About twenty minutes out of Albuquerque there was a small airstrip and fixed base operation called "Seven Bar Flying Service." They had the contract for the FIP guys.
The basic trainer was the Cessna 150. Once you had soloed, you could fly the Tomahawk or the Cessna 172.
One of the guys I flew with there was from Albuquerque. His father had been a Navy pilot, and owned an old Lescombe. It's the only tail dragger I ever flew.
On weekends, a bunch of us would go out to the airfield, sign out the aircraft, and then go out to fly over the mesa as a big gaggle. It was lots of fun. The fellow on the left of this picture was a UNM wrestler, got injured, and had to leave the program. The guy on the right eventually went ground, and ended his career as the commanding officer of a Light Armored Assault Vehicle battalion.
New Mexico was a wonderful place to fly. Almost always good weather, vast expanses of desert where you could fly way lower than the legal limitations. I went back out there in 2004, and flew over where the airfield used to be , in a balloon. There was nothing of it left, just row upon row of tract houses.
Flying "civilian" in New Mexico back then was a lot more fun than flying military later on. For one thing, you could do pretty much what you wanted to do while you were up. We used to flour bomb. Take up little bags of flour. Find a place out there where two dirt roads crossed. Pull the throttle back, put the flaps down, and play Stuka dive bomber. The guy in the right seat opened the wing window and threw out the flour bag just before you pulled up. The lower you went, the better your chances for a good hit. Whoever got the closest hit was Hans Ulrich Rudel for the day. It was great fun.
That's me on the left. The fellow in the middle flew A7 Corsair II fighter bombers, then P3 Orion patrol planes. Last I heard some years back, he was flying for Fedex. The fellow on the right is the wrestler who got hurt. I lost track of him, but he was a good man and it was a shame he never made it to active duty.
Everybody likes to have their picture taken by the aircraft. It's a very ancient aviation tradition.
I distinctly remember the day this was taken. The guy in the aircraft next to mine was my college roommate for four years. This day, we went "flat hatting." That's getting up early, taking off as the sun comes up, when the air is smooth, and then just skimming across the mesa a few feet above the deck. I remember this day because he was in the lead, popped up over a little hill, and there were power lines directly ahead of us. Pilots joke about your rear end biting washers out of the seat when things get interesting fast. This was one of those events.

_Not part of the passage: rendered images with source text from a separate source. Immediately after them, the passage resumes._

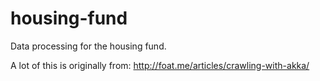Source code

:# housing-fund
Data processing for the housing fund.

A lot of this is originally from: http://foat.me/articles/crawling-with-akka/
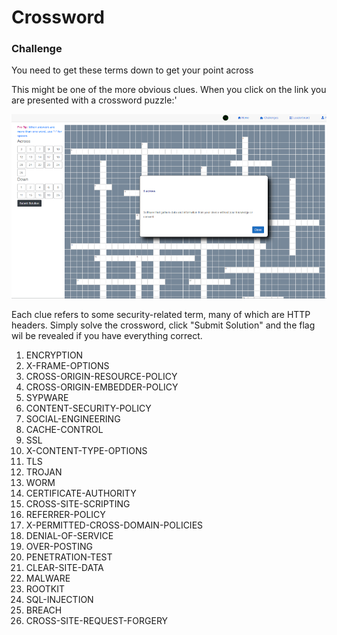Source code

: # Crossword

### Challenge
You need to get these terms down to get your point across

This might be one of the more obvious clues. When you click on the link you are presented with a crossword puzzle:'

![Crossword](/images/crossword.png "Crossword puzzle")

Each clue refers to some security-related term, many of which are HTTP headers. Simply solve the crossword, click "Submit Solution" and the flag wil be revealed if you have everything correct.

 1. ENCRYPTION
 2. X-FRAME-OPTIONS
 3. CROSS-ORIGIN-RESOURCE-POLICY
 4. CROSS-ORIGIN-EMBEDDER-POLICY
 5. SYPWARE
 6. CONTENT-SECURITY-POLICY
 7. SOCIAL-ENGINEERING
 8. CACHE-CONTROL
 9. SSL
 10. X-CONTENT-TYPE-OPTIONS
 11. TLS
 12. TROJAN
 13. WORM
 14. CERTIFICATE-AUTHORITY
 15. CROSS-SITE-SCRIPTING
 16. REFERRER-POLICY
 17. X-PERMITTED-CROSS-DOMAIN-POLICIES
 18. DENIAL-OF-SERVICE
 19. OVER-POSTING
 20. PENETRATION-TEST
 21. CLEAR-SITE-DATA
 22. MALWARE
 23. ROOTKIT
 24. SQL-INJECTION
 25. BREACH
 26. CROSS-SITE-REQUEST-FORGERY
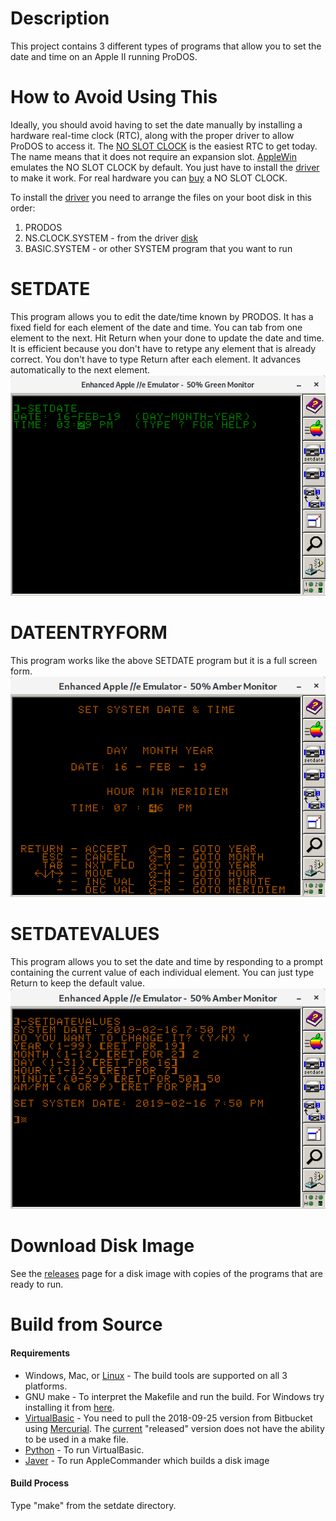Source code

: 
# Description
This project contains 3 different types of programs that allow you to set the date and time on an Apple II running ProDOS. 

# How to Avoid Using This
Ideally, you should avoid having to set the date manually by installing a hardware real-time clock (RTC), along with the proper driver to allow ProDOS to access it. The [NO SLOT CLOCK](https://manilagear.com/product/no-slot-clock/) is the easiest RTC to get today. The name means that it does not require an expansion slot. [AppleWin](https://github.com/AppleWin/AppleWin) emulates the NO SLOT CLOCK by default. You just have to install the [driver](https://bit.ly/2V4fNi3) to make it work. For real hardware you can [buy](https://www.reactivemicro.com/product/no-slot-clock-from-manila-gear/) a NO SLOT CLOCK.

To install the [driver](https://bit.ly/2V4fNi3) you need to arrange the files on your boot disk in this order:
1. PRODOS
2. NS.CLOCK.SYSTEM - from the driver [disk](https://bit.ly/2V4fNi3)
3. BASIC.SYSTEM - or other SYSTEM program that you want to run

# SETDATE
This program allows you to edit the date/time known by PRODOS. It has a fixed field for each element of the date and time. You can tab from one element to the next. Hit Return when your done to update the date and time. It is efficient because you don't have to retype any element that is already correct. You don't have to type Return after each element. It advances automatically to the next element.
![Setdate Screenshot](pitchers/setdate.png)

# DATEENTRYFORM
This program works like the above SETDATE program but it is a full screen form.
![DateEntryForm Screenshot](pitchers/dateentryform.png)

# SETDATEVALUES
This program allows you to set the date and time by responding to a prompt containing the current value of each individual element. You can just type Return to keep the default value.
![SetDateValues Screenshot](pitchers/setdatevalues.png)

# Download Disk Image
See the [releases](https://github.com/gungwald/setdate/releases) page for a disk image with copies of the programs that are ready to run.

# Build from Source
#### Requirements
* Windows, Mac, or [Linux](http://getfedora.org) - The build tools are supported on all 3 platforms.
* GNU make - To interpret the Makefile and run the build. For Windows try installing it from [here](http://gnuwin32.sourceforge.net/packages/make.htm).
* [VirtualBasic](https://bitbucket.org/andresloz/virtualbasic) - You need to pull the 2018-09-25 version from Bitbucket using [Mercurial](https://www.mercurial-scm.org/). The [current](http://www.virtualbasic.org) "released" version does not have the ability to be used in a make file.
* [Python](https://www.python.org/) - To run VirtualBasic.
* [Javer](http://www.java.com) - To run AppleCommander which builds a disk image
#### Build Process
Type "make" from the setdate directory.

Dog fighting with the Lescomb and a Cessna. They weren't much in the way of aerobatics. Neither plane was designed for that, so it was mostly just chasing each other through the clouds. The Lescombe was more maneuverable, the Cessna was faster. It was fun.
College was a lot of fun. I never could have gone if the Navy hadn't picked up the tab. It was a great deal. They paid for tuition, for room and board, and gave us our reserve pay. On summer breaks we went on training and got full pay. It was a tightly structured unit, with a great commanding officer and First Sergeant. They kept us out of trouble most of the time, and if there were fights with the "freaks" who didn't appreciate our presence on campus, the campus police were sympathetic and the First Sergeant could always fix things. Our First Sergeant was Top Herringer. He died on Okinawa in 1976. He was out running and had a heart attack. What a great man he was, and I doubt there's a one of us from that unit that's still living who doesn't remember him fondly, and with great respect.
I owe a lot to the Navy and Marine Corps. Not all of my experiences were positive, but overall it was very good to me, and the times can't all be good. You have to take a little of the bad along the way. Even then, you learn something from every experience.